The pattern is mixing allowed bundles with different fields. Based on my testing, it works fine with a nested field as long as all bundles have the same field for nested paragraphs, so if you have field_paragraphs and paragraph type A and B, and both have field_children, you can include that. If you add paragraph type C which does not have that field, it no longer exists.
I think the relationships should be extended to support all relationships that at least one allowed bundle has, not just those that all allowed bundles have. Might need some extra runtime checks to verify that returned entities really have that field.
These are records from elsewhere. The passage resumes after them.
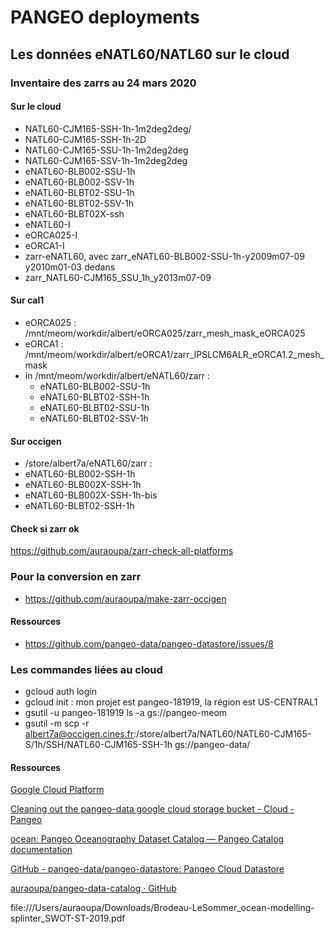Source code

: # PANGEO deployments 

## Les données eNATL60/NATL60 sur le cloud

### Inventaire des zarrs au 24 mars 2020

#### Sur le cloud
  - NATL60-CJM165-SSH-1h-1m2deg2deg/
  - NATL60-CJM165-SSH-1h-2D
  - NATL60-CJM165-SSU-1h-1m2deg2deg
  - NATL60-CJM165-SSV-1h-1m2deg2deg
  - eNATL60-BLB002-SSU-1h
  - eNATL60-BLB002-SSV-1h
  - eNATL60-BLBT02-SSU-1h
  - eNATL60-BLBT02-SSV-1h
  - eNATL60-BLBT02X-ssh
  - eNATL60-I
  - eORCA025-I
  - eORCA1-I
  - zarr-eNATL60, avec zarr_eNATL60-BLB002-SSU-1h-y2009m07-09 y2010m01-03 dedans
  - zarr_NATL60-CJM165_SSU_1h_y2013m07-09
    
  
#### Sur cal1
  - eORCA025 : /mnt/meom/workdir/albert/eORCA025/zarr_mesh_mask_eORCA025
  - eORCA1 : /mnt/meom/workdir/albert/eORCA1/zarr_IPSLCM6ALR_eORCA1.2_mesh_mask
  - in /mnt/meom/workdir/albert/eNATL60/zarr :
    - eNATL60-BLB002-SSU-1h
    - eNATL60-BLBT02-SSH-1h
    - eNATL60-BLBT02-SSU-1h
    - eNATL60-BLBT02-SSV-1h
    
#### Sur occigen
  - /store/albert7a/eNATL60/zarr :
   - eNATL60-BLB002-SSH-1h
   - eNATL60-BLB002X-SSH-1h
   - eNATL60-BLB002X-SSH-1h-bis
   - eNATL60-BLBT02-SSH-1h
   
#### Check si zarr ok
 
 https://github.com/auraoupa/zarr-check-all-platforms

### Pour la conversion en zarr

 - https://github.com/auraoupa/make-zarr-occigen

#### Ressources

 - https://github.com/pangeo-data/pangeo-datastore/issues/8

### Les commandes liées au cloud

  - gcloud auth login
  - gcloud init : mon projet est pangeo-181919, la région est US-CENTRAL1
  - gsutil -u pangeo-181919 ls -a gs://pangeo-meom
  - gsutil -m scp -r albert7a@occigen.cines.fr:/store/albert7a/NATL60/NATL60-CJM165-S/1h/SSH/NATL60-CJM165-SSH-1h gs://pangeo-data/

#### Ressources

[Google Cloud Platform](https://console.cloud.google.com/storage/browser/pangeo-data/)

[Cleaning out the pangeo-data google cloud storage bucket - Cloud - Pangeo](https://discourse.pangeo.io/t/cleaning-out-the-pangeo-data-google-cloud-storage-bucket/353)

[ocean: Pangeo Oceanography Dataset Catalog — Pangeo Catalog  documentation](https://pangeo-data.github.io/pangeo-datastore/master/ocean.html)

[GitHub - pangeo-data/pangeo-datastore: Pangeo Cloud Datastore](https://github.com/pangeo-data/pangeo-datastore)

[auraoupa/pangeo-data-catalog · GitHub](https://github.com/auraoupa/pangeo-data-catalog.git)

file:///Users/auraoupa/Downloads/Brodeau-LeSommer_ocean-modelling-splinter_SWOT-ST-2019.pdf
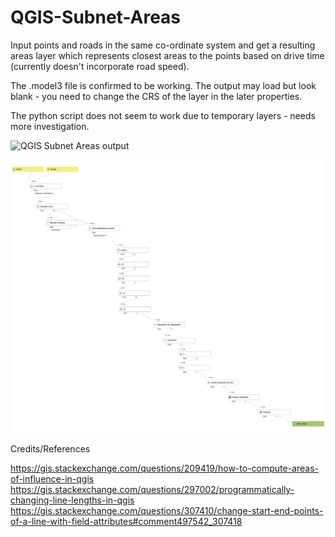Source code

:# QGIS-Subnet-Areas

Input points and roads in the same co-ordinate system and get a resulting areas layer which represents closest areas to the points based on drive time (currently doesn't incorporate road speed).

The .model3 file is confirmed to be working. The output may load but look blank - you need to change the CRS of the layer in the later properties.

The python script does not seem to work due to temporary layers - needs more investigation.

![QGIS Subnet Areas output](https://i.redd.it/hxx713akwzx41.png)


![QGIS Subnet Areas model](https://raw.githubusercontent.com/mattmarotta/QGIS-Subnet-Areas/master/Subnet%20Areas.png)

Credits/References

https://gis.stackexchange.com/questions/209419/how-to-compute-areas-of-influence-in-qgis
https://gis.stackexchange.com/questions/297002/programmatically-changing-line-lengths-in-qgis
https://gis.stackexchange.com/questions/307410/change-start-end-points-of-a-line-with-field-attributes#comment497542_307418
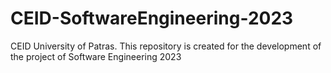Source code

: # CEID-SoftwareEngineering-2023
CEID University of Patras. This repository is created for the development of the project of Software Engineering 2023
Entity queries support this as well just fine.
This isn't a thing that can or should be fixed in paragraphs, so I'm moving it back into core. There's a good chance that I'll be able to look into this in the next weeks.
- 🇮🇳India varshith
I came across this issue but unrelated to paragraphs.
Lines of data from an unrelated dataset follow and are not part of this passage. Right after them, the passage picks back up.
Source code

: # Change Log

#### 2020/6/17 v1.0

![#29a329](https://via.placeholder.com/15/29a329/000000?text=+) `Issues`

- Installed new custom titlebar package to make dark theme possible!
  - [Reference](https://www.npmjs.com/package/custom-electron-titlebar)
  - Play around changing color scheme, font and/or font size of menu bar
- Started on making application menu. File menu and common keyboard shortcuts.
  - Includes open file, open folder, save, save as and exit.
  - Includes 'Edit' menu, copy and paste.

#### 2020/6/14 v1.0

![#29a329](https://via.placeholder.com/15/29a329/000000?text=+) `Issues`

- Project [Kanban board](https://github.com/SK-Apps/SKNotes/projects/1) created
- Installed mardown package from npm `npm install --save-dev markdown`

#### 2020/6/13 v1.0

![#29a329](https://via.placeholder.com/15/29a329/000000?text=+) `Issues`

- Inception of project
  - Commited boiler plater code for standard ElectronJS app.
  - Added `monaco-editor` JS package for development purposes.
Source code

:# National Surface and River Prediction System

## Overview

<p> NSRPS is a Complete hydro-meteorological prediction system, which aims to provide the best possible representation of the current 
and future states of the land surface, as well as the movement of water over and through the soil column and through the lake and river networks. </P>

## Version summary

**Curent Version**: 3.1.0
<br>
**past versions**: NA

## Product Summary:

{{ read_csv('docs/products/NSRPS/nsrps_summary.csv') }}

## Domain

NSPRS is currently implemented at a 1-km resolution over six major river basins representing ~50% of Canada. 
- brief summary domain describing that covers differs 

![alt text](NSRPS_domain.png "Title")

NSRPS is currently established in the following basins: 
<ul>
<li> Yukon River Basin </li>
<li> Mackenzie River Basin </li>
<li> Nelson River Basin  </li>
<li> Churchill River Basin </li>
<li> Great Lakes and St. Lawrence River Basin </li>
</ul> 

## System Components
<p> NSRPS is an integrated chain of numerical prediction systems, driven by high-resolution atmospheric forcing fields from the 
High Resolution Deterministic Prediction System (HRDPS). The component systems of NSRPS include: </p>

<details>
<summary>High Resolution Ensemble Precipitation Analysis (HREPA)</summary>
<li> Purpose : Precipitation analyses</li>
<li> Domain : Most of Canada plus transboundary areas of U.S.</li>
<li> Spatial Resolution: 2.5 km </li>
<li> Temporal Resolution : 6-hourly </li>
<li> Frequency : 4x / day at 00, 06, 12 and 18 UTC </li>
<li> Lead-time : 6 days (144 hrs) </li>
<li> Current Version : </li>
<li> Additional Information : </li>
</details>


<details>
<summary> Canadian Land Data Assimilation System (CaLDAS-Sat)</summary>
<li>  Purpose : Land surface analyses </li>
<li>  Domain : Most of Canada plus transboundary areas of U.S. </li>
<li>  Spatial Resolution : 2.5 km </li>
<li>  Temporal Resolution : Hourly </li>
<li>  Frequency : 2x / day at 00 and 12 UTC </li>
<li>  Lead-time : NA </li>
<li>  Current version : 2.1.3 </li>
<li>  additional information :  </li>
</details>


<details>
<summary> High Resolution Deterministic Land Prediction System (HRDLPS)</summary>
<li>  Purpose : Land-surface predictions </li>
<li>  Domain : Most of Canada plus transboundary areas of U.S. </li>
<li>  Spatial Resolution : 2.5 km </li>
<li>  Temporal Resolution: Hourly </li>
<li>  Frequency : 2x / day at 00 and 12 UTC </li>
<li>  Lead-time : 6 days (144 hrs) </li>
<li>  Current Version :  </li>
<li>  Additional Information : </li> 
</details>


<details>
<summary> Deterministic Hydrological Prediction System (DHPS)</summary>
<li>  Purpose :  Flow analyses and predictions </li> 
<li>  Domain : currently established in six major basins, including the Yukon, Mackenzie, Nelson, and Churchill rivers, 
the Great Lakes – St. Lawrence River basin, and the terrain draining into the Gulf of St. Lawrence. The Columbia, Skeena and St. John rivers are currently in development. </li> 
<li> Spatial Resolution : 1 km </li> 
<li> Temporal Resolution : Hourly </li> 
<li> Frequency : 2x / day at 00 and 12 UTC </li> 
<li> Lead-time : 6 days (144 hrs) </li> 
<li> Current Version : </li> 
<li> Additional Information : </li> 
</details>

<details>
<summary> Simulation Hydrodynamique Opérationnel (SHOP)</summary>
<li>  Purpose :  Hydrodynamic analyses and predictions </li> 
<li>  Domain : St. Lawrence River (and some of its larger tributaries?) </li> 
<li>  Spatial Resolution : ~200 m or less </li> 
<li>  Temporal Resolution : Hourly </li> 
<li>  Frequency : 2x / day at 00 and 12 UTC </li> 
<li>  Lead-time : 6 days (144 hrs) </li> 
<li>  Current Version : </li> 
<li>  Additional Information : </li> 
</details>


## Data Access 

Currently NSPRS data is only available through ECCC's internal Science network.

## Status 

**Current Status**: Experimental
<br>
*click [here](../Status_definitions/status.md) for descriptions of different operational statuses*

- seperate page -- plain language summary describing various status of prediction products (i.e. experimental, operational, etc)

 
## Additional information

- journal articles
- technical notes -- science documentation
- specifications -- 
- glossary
I had to include a field that was not present across all nodes.
In FieldResolver, if any one bundle in results doesn't have this field, an error is thrown.
So as a quick fix, I have added an extra condition to check all the entity_type fields in case the bundle doesn't have that field. This seems to work fine for my case.
I am submitting this as a patch to get started. Pls let me know if this is not the correct way to handle this @berdir.
I will look this a bit more in the following days. - last update
over 1 year ago 29,999 pass, 1 fail - 🇩🇪Germany osopolar 🇩🇪 GER 🌐
We had run into this issue too and since then we just did sub-request to get additional data. Today I had the need to add such a "forbidden" include and surprisingly it worked. I remember, that in past it also worked and suddenly it stopped working. I am not sure about the conditions triggering the failure, but I found issue #3005274: [PP-1] Support for Paragraphs' ability to negate the entity reference selection → . From that it seems that the issue may appear if the allowed entity reference bundles are negated (exclude allowed paragraphs from specific field). I tested it, inverted the paragraph selection and negated it and the error appeared. So would it be at least a workaround to not negate the entity reference bundles? Would be nice if people having this issue may check if they negate the allowed paragraphs selection and if the issue happens only then.
- 🇺🇸United States afinnarn
Just popping in to highlight the JSON:API spec and section on includes: https://jsonapi.org/format/#fetching-includes
So the main question seems to be whether Drupal's JSON:API implementation should return an error if you try to request an invalid relationship across all resource types returned from the endpoint or just return an empty array for resources that don't include the specified field. Rather than see an error, I've wanted more information returned when I've run into this situation, so I'm guessing most Drupal developers would like to see this change.
Either approach appears valid, but who/what/how do decisions like changing the current implementation at a higher level get discussed and resolved? I'd think that would require some other issue or change record beyond this issue, but I'm not sure.